__What the task requires__.
Give back, word for word, the lines in the listing below from the one holding "other & 0.30" down to the one holding "Data & 47.00", both ends included.

__Input data__.
===============
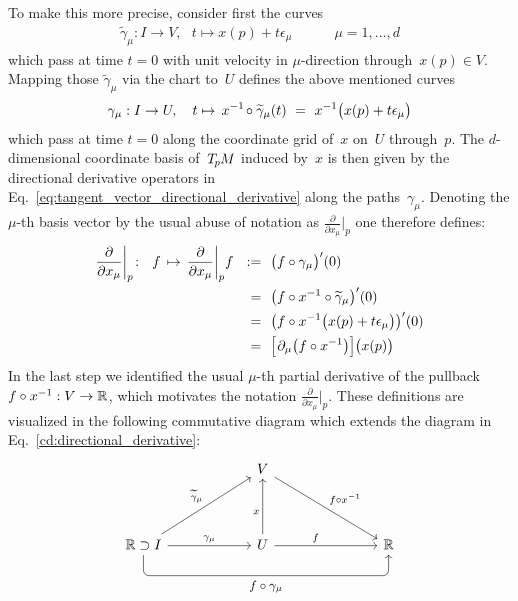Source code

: To make this more precise, consider first the curves
\begin{align}
    \widetilde{\gamma}_\mu: I \to V,\ \ \ t \mapsto x(p) + t \epsilon_\mu \quad\qquad \mu = 1,\dots,d
\end{align}
which pass at time $t=0$ with unit velocity in $\mu$-direction through~$x(p) \in V$.
Mapping those $\widetilde{\gamma}_\mu$ via the chart to~$U$ defines the above mentioned curves
\begin{align}
    \gamma_\mu: I \to U,\ \ \ t \mapsto\,
    x^{-1}\mkern-2mu \circ \widetilde{\gamma}_\mu (t) \ =\ 
    x^{-1} \big( x(p) + t \epsilon_\mu \big)
\end{align}
which pass at time $t=0$ along the coordinate grid of~$x$ on~$U$ through~$p$.
The $d$-dimensional coordinate basis of~$T_{\mkern-1.5mu p}\mkern-.5muM$ induced by~$x$ is then given by the directional derivative operators in Eq.~\eqref{eq:tangent_vector_directional_derivative} along the paths~$\gamma_\mu$.
Denoting the $\mu$-th basis vector by the usual abuse of notation as $\frac{\partial}{\partial x_\mu}\big|_p$ one therefore defines:
\begin{align}\label{eq:coord_basis_def}
    \frac{\partial}{\partial x_\mu} \bigg|_p \!:\ \ f\, \mapsto\,
    \frac{\partial}{\partial x_\mu} \bigg|_p f
    \ \ :=&\ \ \big(f \circ \gamma_\mu \big)'(0) \notag \\
    \ \  =&\ \ \big(f \circ x^{-1} \circ \widetilde{\gamma}_\mu \big)'(0) \notag \\
    \ \  =&\ \ \big(f \circ x^{-1}\big( x(p) + t\epsilon_\mu \big) \big)'(0) \notag \\
    \ \  =&\ \ \pig[\mkern1.5mu \partial_\mu \big(f \circ x^{-1} \big)\pig] \big(x(p)\big)
\end{align}
In the last step we identified the usual $\mu$-th partial derivative of the pullback $f\circ x^{-1}: V \to \mathbb{R}$, which motivates the notation $\frac{\partial}{\partial x_\mu}\big|_p$.
These definitions are visualized in the following commutative diagram which extends the diagram in Eq.~\eqref{cd:directional_derivative}:
\begin{equation}
    \begin{tikzcd}[row sep=4.em, column sep=6.em]
        & V     \arrow[rd, "f\circ x^{-1}"]
        \\
          \R \supset I
                \arrow[r, "\gamma_\mu"]
                \arrow[ru, "\widetilde{\gamma}_\mu"]
                \arrow[rr, rounded corners, to path={ 
                        |- node[below, pos=.75]{\small$f \circ \gamma_\mu$} ([yshift=-3.5ex]\tikztotarget.south)
                        -- (\tikztotarget.south)
                        }]
        & U     \arrow[r, pos=.4, "f"]
                \arrow[u, pos=.4, "x"]
        &[1.4em] \R
    \end{tikzcd}
\end{equation}




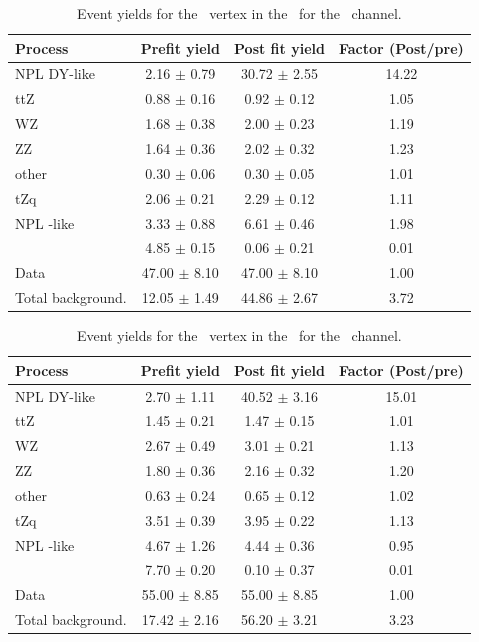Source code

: \begin{table}[htbp]
	\centering
	\caption{Event yields for the \Zct\ vertex in the \STSR\  for the \emumu\ channel. }
	\begin{tabular} {l c c c }
		\toprule
		Process & Prefit yield & Post fit yield & Factor (Post/pre) \\
		\midrule
		NPL DY-like & 2.16 $ \pm $ 0.79 & 30.72 $ \pm $ 2.55 & 14.22 \\ 
		ttZ & 0.88 $ \pm $ 0.16 & 0.92 $ \pm $ 0.12 & 1.05 \\ 
		WZ & 1.68 $ \pm $ 0.38 & 2.00 $ \pm $ 0.23 & 1.19 \\ 
		ZZ & 1.64 $ \pm $ 0.36 & 2.02 $ \pm $ 0.32 & 1.23 \\ 
		other & 0.30 $ \pm $ 0.06 & 0.30 $ \pm $ 0.05 & 1.01 \\ 
		tZq & 2.06 $ \pm $ 0.21 & 2.29 $ \pm $ 0.12 & 1.11 \\ 
		NPL \ttbar-like & 3.33 $ \pm $ 0.88 & 6.61 $ \pm $ 0.46 & 1.98\\
		\kZct  & 4.85 $ \pm $ 0.15 & 0.06 $ \pm $ 0.21 & 0.01\\
		\hdashline
		Data & 47.00 $ \pm $ 8.10 & 47.00 $ \pm $ 8.10 & 1.00\\
		Total background. & 12.05 $ \pm $ 1.49 & 44.86 $ \pm $ 2.67 & 3.72\\
		\bottomrule
	\end{tabular}
\end{table}
\begin{table}[htbp]
	\centering
	\caption{Event yields for the \Zct\ vertex in the \STSR\  for the \mumumu\ channel. }
	\begin{tabular} {l c c c }
		\toprule
		Process & Prefit yield & Post fit yield & Factor (Post/pre) \\
		\midrule
		NPL DY-like & 2.70 $ \pm $ 1.11 & 40.52 $ \pm $ 3.16 & 15.01 \\ 
		ttZ & 1.45 $ \pm $ 0.21 & 1.47 $ \pm $ 0.15 & 1.01 \\ 
		WZ & 2.67 $ \pm $ 0.49 & 3.01 $ \pm $ 0.21 & 1.13 \\ 
		ZZ & 1.80 $ \pm $ 0.36 & 2.16 $ \pm $ 0.32 & 1.20 \\ 
		other & 0.63 $ \pm $ 0.24 & 0.65 $ \pm $ 0.12 & 1.02 \\ 
		tZq & 3.51 $ \pm $ 0.39 & 3.95 $ \pm $ 0.22 & 1.13 \\ 
		NPL \ttbar-like & 4.67 $ \pm $ 1.26 & 4.44 $ \pm $ 0.36 & 0.95\\
		\kZct  & 7.70 $ \pm $ 0.20 & 0.10 $ \pm $ 0.37 & 0.01\\
		\hdashline
		Data & 55.00 $ \pm $ 8.85 & 55.00 $ \pm $ 8.85 & 1.00\\
		Total background. & 17.42 $ \pm $ 2.16 & 56.20 $ \pm $ 3.21 & 3.23\\
		\bottomrule
	\end{tabular}
\end{table}
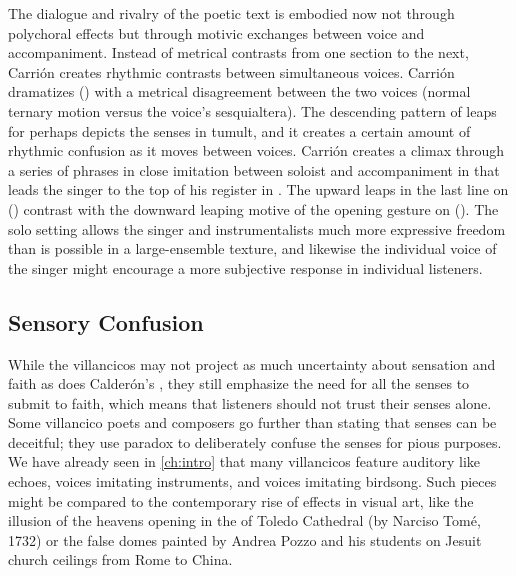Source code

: The dialogue and rivalry of the poetic text is embodied now not through
polychoral effects but through motivic exchanges between voice and
accompaniment.
Instead of metrical contrasts from one section to the next, Carrión creates
rhythmic contrasts between simultaneous voices.
Carrión dramatizes  () with a metrical disagreement
between the two voices (normal ternary motion versus the voice's sesquialtera).
The descending pattern of leaps for  perhaps
depicts the senses in tumult, and it creates a certain amount of rhythmic
confusion as it moves between voices.
Carrión creates a climax through a series of phrases in close imitation between
soloist and accompaniment in  that leads the singer to the top
of his register in .
The upward leaps in the last line on  ()
contrast with the downward leaping motive of the opening gesture on
 ().
The solo setting allows the singer and instrumentalists much more expressive
freedom than is possible in a large-ensemble texture, and likewise the
individual voice of the singer might encourage a more subjective response in
individual listeners.

\subsection{Sensory Confusion}

While the  villancicos may not project as much
uncertainty about sensation and faith as does Calderón's , they still emphasize the need for all the senses to submit
to faith, which means that listeners should not trust their senses alone.
Some villancico poets and composers go further than stating that senses can be
deceitful; they use paradox to deliberately confuse the senses for pious
purposes.
We have already seen in \cref{ch:intro} that many villancicos feature auditory
 like echoes, voices imitating instruments, and voices
imitating birdsong.
Such pieces might be compared to the contemporary rise of 
effects in visual art, like the illusion of the heavens opening in the
 of Toledo Cathedral (by Narciso Tomé, 1732) or the false
domes painted by Andrea Pozzo and his students on Jesuit church ceilings from
Rome to China.%
    \Autocites
    []{GroveArt}
    [110]{Bailey:Art}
===============
__Expected answer__.
		other & 0.30 $ \pm $ 0.06 & 0.30 $ \pm $ 0.05 & 1.01 \\ 
		tZq & 2.06 $ \pm $ 0.21 & 2.29 $ \pm $ 0.12 & 1.11 \\ 
		NPL \ttbar-like & 3.33 $ \pm $ 0.88 & 6.61 $ \pm $ 0.46 & 1.98\\
		\kZct  & 4.85 $ \pm $ 0.15 & 0.06 $ \pm $ 0.21 & 0.01\\
		\hdashline
		Data & 47.00 $ \pm $ 8.10 & 47.00 $ \pm $ 8.10 & 1.00\\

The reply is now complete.